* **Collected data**
* * * *
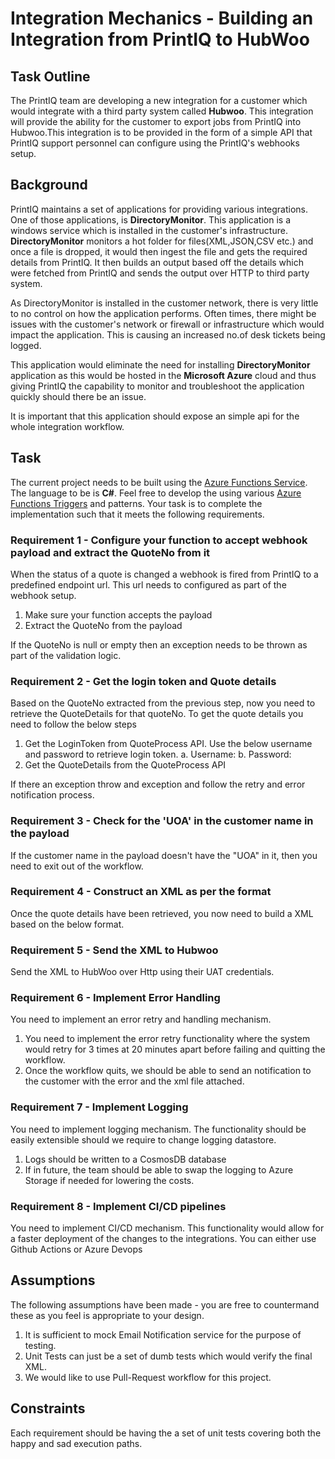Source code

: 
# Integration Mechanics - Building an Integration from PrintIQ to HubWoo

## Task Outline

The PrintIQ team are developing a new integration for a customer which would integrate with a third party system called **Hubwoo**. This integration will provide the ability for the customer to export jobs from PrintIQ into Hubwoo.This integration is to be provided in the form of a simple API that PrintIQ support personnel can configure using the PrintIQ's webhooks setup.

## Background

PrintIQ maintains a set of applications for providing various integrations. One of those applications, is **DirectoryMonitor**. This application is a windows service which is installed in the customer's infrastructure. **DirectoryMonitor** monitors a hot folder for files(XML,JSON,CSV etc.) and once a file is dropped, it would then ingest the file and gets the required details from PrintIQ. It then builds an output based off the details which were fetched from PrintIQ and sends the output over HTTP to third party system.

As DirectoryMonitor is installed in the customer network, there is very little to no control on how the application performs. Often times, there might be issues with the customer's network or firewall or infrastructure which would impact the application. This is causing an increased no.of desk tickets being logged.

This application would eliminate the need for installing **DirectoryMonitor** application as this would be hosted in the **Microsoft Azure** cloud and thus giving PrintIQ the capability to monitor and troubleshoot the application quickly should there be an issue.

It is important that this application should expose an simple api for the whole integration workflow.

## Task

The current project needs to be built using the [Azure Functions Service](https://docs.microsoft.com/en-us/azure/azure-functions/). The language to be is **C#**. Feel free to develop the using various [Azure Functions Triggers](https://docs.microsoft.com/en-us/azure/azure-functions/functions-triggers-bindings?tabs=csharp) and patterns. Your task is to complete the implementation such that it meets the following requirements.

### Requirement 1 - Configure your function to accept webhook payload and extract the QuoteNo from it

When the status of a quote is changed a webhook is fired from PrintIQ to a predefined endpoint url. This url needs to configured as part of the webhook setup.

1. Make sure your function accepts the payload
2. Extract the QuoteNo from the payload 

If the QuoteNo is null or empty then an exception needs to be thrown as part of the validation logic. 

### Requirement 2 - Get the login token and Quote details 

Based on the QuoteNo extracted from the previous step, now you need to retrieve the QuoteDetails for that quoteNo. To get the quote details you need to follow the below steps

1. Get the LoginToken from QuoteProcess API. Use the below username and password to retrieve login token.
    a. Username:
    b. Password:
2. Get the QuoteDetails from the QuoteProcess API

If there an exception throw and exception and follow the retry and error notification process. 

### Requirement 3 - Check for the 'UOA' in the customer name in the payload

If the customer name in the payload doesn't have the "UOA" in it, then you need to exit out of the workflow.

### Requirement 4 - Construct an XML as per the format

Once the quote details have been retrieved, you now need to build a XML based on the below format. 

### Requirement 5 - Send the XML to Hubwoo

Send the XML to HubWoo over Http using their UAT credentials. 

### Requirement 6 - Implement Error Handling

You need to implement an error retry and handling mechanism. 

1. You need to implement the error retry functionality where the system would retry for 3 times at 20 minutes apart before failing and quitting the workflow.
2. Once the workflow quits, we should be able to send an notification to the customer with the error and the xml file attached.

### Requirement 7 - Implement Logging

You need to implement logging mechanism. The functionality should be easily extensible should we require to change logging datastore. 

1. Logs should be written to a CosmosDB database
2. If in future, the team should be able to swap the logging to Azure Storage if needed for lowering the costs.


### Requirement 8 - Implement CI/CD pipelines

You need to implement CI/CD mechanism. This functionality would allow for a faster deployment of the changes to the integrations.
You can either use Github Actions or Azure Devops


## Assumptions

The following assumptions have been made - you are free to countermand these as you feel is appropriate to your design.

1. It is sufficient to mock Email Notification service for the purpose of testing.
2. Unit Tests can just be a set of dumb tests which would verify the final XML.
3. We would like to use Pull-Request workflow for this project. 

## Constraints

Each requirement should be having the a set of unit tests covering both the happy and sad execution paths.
* * * *
* **ABOUT THIS TASK**
From the data above, copy each line where the string "payload" appears.

* **FINAL ANSWER**
### Requirement 1 - Configure your function to accept webhook payload and extract the QuoteNo from it
1. Make sure your function accepts the payload
2. Extract the QuoteNo from the payload 
### Requirement 3 - Check for the 'UOA' in the customer name in the payload
If the customer name in the payload doesn't have the "UOA" in it, then you need to exit out of the workflow.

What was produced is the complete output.